Views From The Corner of Galena and Carroll

Guest columnist Jaime Sanchez reflects on the July 4th shooting that occurred steps away from the front door of his childhood home.


I don’t think I’ll ever forget this year’s July 4th. The loud gunshots ringing out. The sirens wailing into the night. The bright lights of the ambulance fading into the distance as tears and screams rang out on the corner of Galena and Carroll. It was surreal to see a shooting happen on the corner where I grew up. 

I’ve lived on the corner of Galena and Carroll for my entire life. We were one of the few Mexican-American families in the neighborhood when we settled there in 1997. Nonetheless, my family and I had many great nights on that corner. My neighbors and I used to stay out until 11pm on summer nights playing tag when I was young and pick-up basketball when I was older. I’m a firm believer that the environment in which you grow up contributes heavily to your development. There is very little I would change about my experiences growing up on that corner; it’s shaped who I am as a person.

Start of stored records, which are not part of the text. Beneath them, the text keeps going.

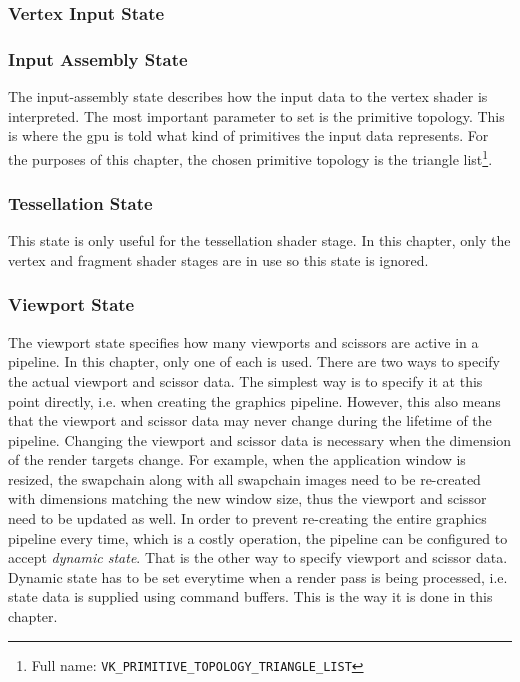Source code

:       \subsubsection{Vertex Input State}
        \tbd

      \subsubsection{Input Assembly State}
        The input-assembly state describes how the input data to the vertex shader is interpreted.
        The most important parameter to set is the primitive topology.
        This is where the \gls{gpu} is told what kind of primitives the input data represents.
        For the purposes of this chapter, the chosen primitive topology is the triangle list\footnote{Full name: \lstinline{VK_PRIMITIVE_TOPOLOGY_TRIANGLE_LIST}}.

      \subsubsection{Tessellation State}
        This state is only useful for the tessellation shader stage.
        In this chapter, only the vertex and fragment shader stages are in use so this state is ignored.

      \subsubsection{Viewport State}
        The viewport state specifies how many viewports and scissors are active in a pipeline.
        In this chapter, only one of each is used.
        There are two ways to specify the actual viewport and scissor data.
        The simplest way is to specify it at this point directly, i.e. when creating the graphics pipeline.
        However, this also means that the viewport and scissor data may never change during the lifetime of the pipeline.
        Changing the viewport and scissor data is necessary when the dimension of the render targets change.
        For example, when the application window is resized, the swapchain along with all swapchain images need to be re-created with dimensions matching the new window size, thus the viewport and scissor need to be updated as well.
        In order to prevent re-creating the entire graphics pipeline every time, which is a costly operation, the pipeline can be configured to accept \textit{dynamic state}.
        That is the other way to specify viewport and scissor data.
        Dynamic state has to be set everytime when a render pass is being processed, i.e. state data is supplied using command buffers.
        This is the way it is done in this chapter.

However, it is no secret that the area is no stranger to violence. The July 4th shooting was senseless and I express my deepest condolences to the families of the victims. The gentleman who was taken from this world so early in life had so much potential but, like many young African-Americans, lived in a world that was stacked against him. While I am not a member of the Black community, it pains me to see their struggle. African-American youth are dying at an incredible rate because America’s institutions have consistently failed them. 

There is a crisis of senseless violence and institutional racism in this country, and it exists right here in Freeport. I am writing this article the day after a second senseless Freeport shooting in the month of July has left families in grief. While we are moving forward on major issues in communities of color, it is no secret that the wheels of justice are moving far too slow. 

I implore everyone to continue the fight against community violence, in all shapes and sizes, both at the local and national level. The young man who was killed cannot be another statistic. I firmly believe that the community needs to come together to ensure that something like this never happens again. The future of Freeport depends on everyone doing their part to end senseless violence. We must continuously challenge each other to do better and speak out. 

It is sad that it often takes a person dying to motivate the government to act. I hope the city moves swiftly to address issues of racism and begins to build trust within Freeport’s communities of color. The Social Justice Committee was a good start, but we must do far more. I hope for the sake of the youth in this city that words translate to actions. 

Jaime Sanchez is a life-long resident of Freeport, a member of the Army Reserves, and an avid stamp collector, apparently. He is a proud Democrat and believes Harry Truman is the greatest president of all time.